• _TASK OBJECTIVE_
Quote exactly and only this range of lines in the data below: the line that holds "모드 전환은 RC 스위치를" to the line that holds "VTOL 설정은 여러 섹션에서 다룹니다.", both included.

• _SUPPLIED MATERIAL_
▼

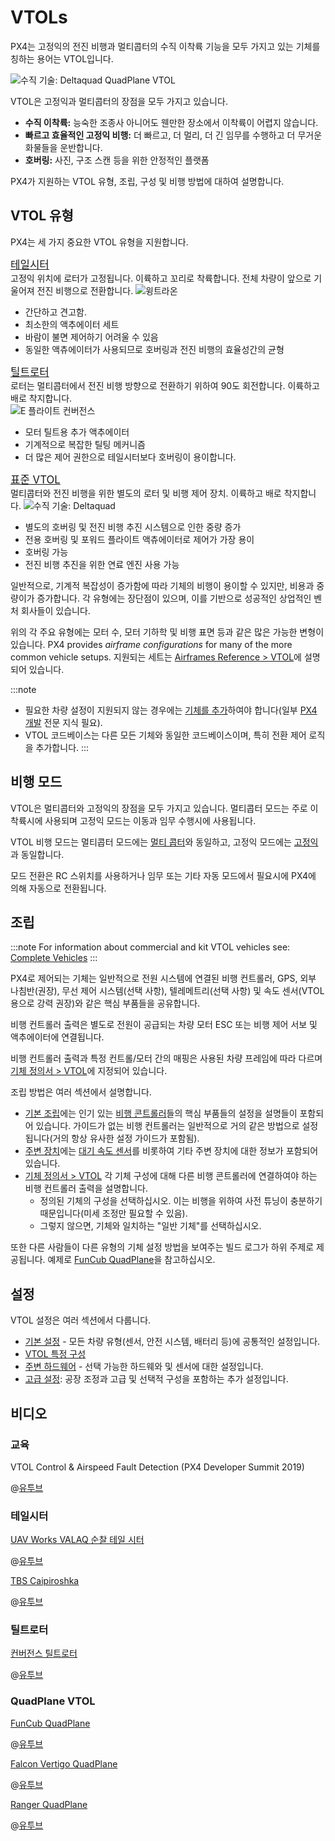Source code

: # VTOLs

PX4는 고정익의 전진 비행과 멀티콥터의 수직 이착륙 기능을 모두 가지고 있는 기체를 칭하는 용어는  VTOL입니다.

![수직 기술: Deltaquad QuadPlane VTOL](../../assets/airframes/vtol/vertical_technologies_deltaquad/hero.jpg)

VTOL은 고정익과 멀티콥터의 장점을 모두 가지고 있습니다.

- **수직 이착륙:** 능숙한 조종사 아니어도 웬만한 장소에서 이착륙이 어렵지 않습니다.
- **빠르고 효율적인 고정익 비행:** 더 빠르고, 더 멀리, 더 긴 임무를 수행하고 더 무거운 화물들을 운반합니다.
- **호버링:** 사진, 구조 스캔 등을 위한 안정적인 플랫폼

PX4가 지원하는 VTOL 유형, 조립, 구성 및 비행 방법에 대하여 설명합니다.

## VTOL 유형

PX4는 세 가지 중요한 VTOL 유형을 지원합니다.

<div class="grid_wrapper three_column">
  <div class="grid_item">
    <div class="grid_item_heading"><a href="tailsitter.html" title="테일시터"><big>테일시터</big></a></div>
    <div class="grid_text">
    고정익 위치에 로터가 고정됩니다.
    이륙하고 꼬리로 착륙합니다. 전체 차량이 앞으로 기울어져 전진 비행으로 전환합니다.
    <img src="../../assets/airframes/vtol/wingtraone/hero.jpg" title="윙트라온" />
    <ul>
      <li>간단하고 견고함.</li>
      <li>최소한의 액추에이터 세트</li>
      <li>바람이 불면 제어하기 어려울 수 있음</li>
      <li>동일한 액츄에이터가 사용되므로 호버링과 전진 비행의 효율성간의 균형</li>
    </ul>
    </div>
  </div>
<div class="grid_item">
  <div class="grid_item_heading"><a href="tiltrotor.html" title="틸트로터"><big>틸트로터</big></a></div>
  로터는 멀티콥터에서 전진 비행 방향으로 전환하기 위하여 90도 회전합니다.
  이륙하고 배로 착지합니다.
  <div class="grid_text">
  <img src="../../assets/airframes/vtol/eflite_convergence_pixfalcon/hero.jpg" title="E 플라이트 컨버전스" />
  <ul>
    <li>모터 틸트용 추가 액추에이터</li>
    <li>기계적으로 복잡한 틸팅 메커니즘</li>
    <li>더 많은 제어 권한으로 테일시터보다 호버링이 용이합니다.</li>
  </ul>
  </div>
</div>
<div class="grid_item">
  <div class="grid_item_heading"><a href="standardvtol.html" title="표준 VTOL"><big>표준 VTOL</big></a></div>
  <div class="grid_text">
  멀티콥터와 전진 비행을 위한 별도의 로터 및 비행 제어 장치. 이륙하고 배로 착지합니다.
  <img src="../../assets/airframes/vtol/vertical_technologies_deltaquad/hero_small.png" title="수직 기술: Deltaquad" />
  <ul>
    <li>별도의 호버링 및 전진 비행 추진 시스템으로 인한 중량 증가</li>
    <li>전용 호버링 및 포워드 플라이트 액츄에이터로 제어가 가장 용이 </li>
    <li>호버링 가능</li>
    <li>전진 비행 추진을 위한 연료 엔진 사용 가능</li>
  </ul>
  </div>
 </div>
</div>

일반적으로, 기계적 복잡성이 증가함에 따라 기체의 비행이 용이할 수 있지만, 비용과 중량이가 증가합니다. 각 유형에는 장단점이 있으며, 이를 기반으로 성공적인 상업적인 벤처 회사들이 있습니다.

위의 각 주요 유형에는 모터 수, 모터 기하학 및 비행 표면 등과 같은 많은 가능한 변형이 있습니다. PX4 provides _airframe configurations_ for many of the more common vehicle setups. 지원되는 세트는 [Airframes Reference &gt; VTOL](../airframes/airframe_reference.md#vtol)에 설명되어 있습니다.

:::note

- 필요한 차량 설정이 지원되지 않는 경우에는 [기체를 추가](../dev_airframes/adding_a_new_frame.md)하여야 합니다(일부 [PX4 개발](../development/development.md) 전문 지식 필요).
- VTOL 코드베이스는 다른 모든 기체와 동일한 코드베이스이며, 특히 전환 제어 로직을 추가합니다. :::

## 비행 모드

VTOL은 멀티콥터와 고정익의 장점을 모두 가지고 있습니다. 멀티콥터 모드는 주로 이착륙시에 사용되며 고정익 모드는 이동과 임무 수행시에 사용됩니다.

VTOL 비행 모드는 멀티콥터 모드에는 [멀티 콥터](../getting_started/flight_modes.md#mc_flight_modes)와 동일하고, 고정익 모드에는 [고정익](../getting_started/flight_modes.md#fw_flight_modes)과 동일합니다.

모드 전환은 RC 스위치를 사용하거나 임무 또는 기타 자동 모드에서 필요시에 PX4에 의해 자동으로 전환됩니다.

## 조립

:::note
For information about commercial and kit VTOL vehicles see: [Complete Vehicles](../complete_vehicles/README.md) :::

PX4로 제어되는 기체는 일반적으로 전원 시스템에 연결된 비행 컨트롤러, GPS, 외부 나침반(권장), 무선 제어 시스템(선택 사항), 텔레메트리(선택 사항) 및 속도 센서(VTOL용으로 강력 권장)와 같은 핵심 부품들을 공유합니다.

비행 컨트롤러 출력은 별도로 전원이 공급되는 차량 모터 ESC 또는 비행 제어 서보 및 액추에이터에 연결됩니다.

비행 컨트롤러 출력과 특정 컨트롤/모터 간의 매핑은 사용된 차량 프레임에 따라 다르며 [기체 정의서 &gt; VTOL](../airframes/airframe_reference.md#vtol)에 지정되어 있습니다.

조립 방법은 여러 섹션에서 설명합니다.

- [기본 조립](../assembly/README.md)에는 인기 있는 [비행 콘트롤러](../flight_controller/README.md)들의 핵심 부품들의 설정을 설명들이 포함되어 있습니다. 가이드가 없는 비행 컨트롤러는 일반적으로 거의 같은 방법으로 설정됩니다(거의 항상 유사한 설정 가이드가 포함됨).
- [주변 장치](../peripherals/README.md)에는 [대기 속도 센서](../sensor/airspeed.md)를 비롯하여 기타 주변 장치에 대한 정보가 포함되어 있습니다.
- [기체 정의서 &gt; VTOL](../airframes/airframe_reference.md#vtol) 각 기체 구성에 대해 다른 비행 콘트롤러에 연결하여야 하는 비행 컨트롤러 출력을 설명합니다.
  - 정의된 기체의 구성을 선택하십시오. 이는 비행을 위하여 사전 튜닝이 충분하기 때문입니다(미세 조정만 필요할 수 있음).
  - 그렇지 않으면, 기체와 일치하는 "일반 기체"를 선택하십시오.

또한 다른 사람들이 다른 유형의 기체 설정 방법을 보여주는 빌드 로그가 하위 주제로 제공됩니다. 예제로 [FunCub QuadPlane](../frames_vtol/vtol_quadplane_fun_cub_vtol_pixhawk.md)을 참고하십시오.

## 설정

VTOL 설정은 여러 섹션에서 다룹니다.

- [기본 설정](../config/README.md) - 모든 차량 유형(센서, 안전 시스템, 배터리 등)에 공통적인 설정입니다.
- [VTOL 특정 구성](../config_vtol/README.md)
- [주변 하드웨어](../peripherals/README.md) - 선택 가능한 하드웨와 및 센서에 대한 설정입니다.
- [고급 설정](../advanced_config/README.md): 공장 조정과 고급 및 선택적 구성을 포함하는 추가 설정입니다.

## 비디오

### 교육

VTOL Control & Airspeed Fault Detection (PX4 Developer Summit 2019)

@[유투브](https://youtu.be/37BIBAzD6fE)

<!-- 20190704 -->

### 테일시터

[UAV Works VALAQ 순찰 테일 시터](https://www.valaqpatrol.com/valaq_patrol_technical_data/)

@[유투브](https://youtu.be/pWt6uoqpPIw)

[TBS Caipiroshka](../frames_vtol/vtol_tailsitter_caipiroshka_pixracer.md)

@[유투브](https://www.youtube.com/watch?v=acG0aTuf3f8&vq=hd720)

### 틸트로터

[컨버전스 틸트로터](../frames_vtol/vtol_tiltrotor_eflite_convergence_pixfalcon.md)

@[유투브](https://youtu.be/E61P2f2WPNU)

### QuadPlane VTOL

[FunCub QuadPlane](../frames_vtol/vtol_quadplane_fun_cub_vtol_pixhawk.md)

@[유투브](https://www.youtube.com/watch?v=4K8yaa6A0ks&vq=hd720)

[Falcon Vertigo QuadPlane](../frames_vtol/vtol_quadplane_falcon_vertigo_hybrid_rtf_dropix.md)

@[유투브](https://youtu.be/h7OHTigtU0s)

[Ranger QuadPlane](../frames_vtol/vtol_quadplane_volantex_ranger_ex_pixhawk.md)

@[유투브](https://www.youtube.com/watch?v=7tGXkW6d3sA&vq=hd720)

▲

• _WRITTEN SOLUTION_
모드 전환은 RC 스위치를 사용하거나 임무 또는 기타 자동 모드에서 필요시에 PX4에 의해 자동으로 전환됩니다.

## 조립

:::note
For information about commercial and kit VTOL vehicles see: [Complete Vehicles](../complete_vehicles/README.md) :::

PX4로 제어되는 기체는 일반적으로 전원 시스템에 연결된 비행 컨트롤러, GPS, 외부 나침반(권장), 무선 제어 시스템(선택 사항), 텔레메트리(선택 사항) 및 속도 센서(VTOL용으로 강력 권장)와 같은 핵심 부품들을 공유합니다.

비행 컨트롤러 출력은 별도로 전원이 공급되는 차량 모터 ESC 또는 비행 제어 서보 및 액추에이터에 연결됩니다.

비행 컨트롤러 출력과 특정 컨트롤/모터 간의 매핑은 사용된 차량 프레임에 따라 다르며 [기체 정의서 &gt; VTOL](../airframes/airframe_reference.md#vtol)에 지정되어 있습니다.

조립 방법은 여러 섹션에서 설명합니다.

- [기본 조립](../assembly/README.md)에는 인기 있는 [비행 콘트롤러](../flight_controller/README.md)들의 핵심 부품들의 설정을 설명들이 포함되어 있습니다. 가이드가 없는 비행 컨트롤러는 일반적으로 거의 같은 방법으로 설정됩니다(거의 항상 유사한 설정 가이드가 포함됨).
- [주변 장치](../peripherals/README.md)에는 [대기 속도 센서](../sensor/airspeed.md)를 비롯하여 기타 주변 장치에 대한 정보가 포함되어 있습니다.
- [기체 정의서 &gt; VTOL](../airframes/airframe_reference.md#vtol) 각 기체 구성에 대해 다른 비행 콘트롤러에 연결하여야 하는 비행 컨트롤러 출력을 설명합니다.
  - 정의된 기체의 구성을 선택하십시오. 이는 비행을 위하여 사전 튜닝이 충분하기 때문입니다(미세 조정만 필요할 수 있음).
  - 그렇지 않으면, 기체와 일치하는 "일반 기체"를 선택하십시오.

또한 다른 사람들이 다른 유형의 기체 설정 방법을 보여주는 빌드 로그가 하위 주제로 제공됩니다. 예제로 [FunCub QuadPlane](../frames_vtol/vtol_quadplane_fun_cub_vtol_pixhawk.md)을 참고하십시오.

## 설정

VTOL 설정은 여러 섹션에서 다룹니다.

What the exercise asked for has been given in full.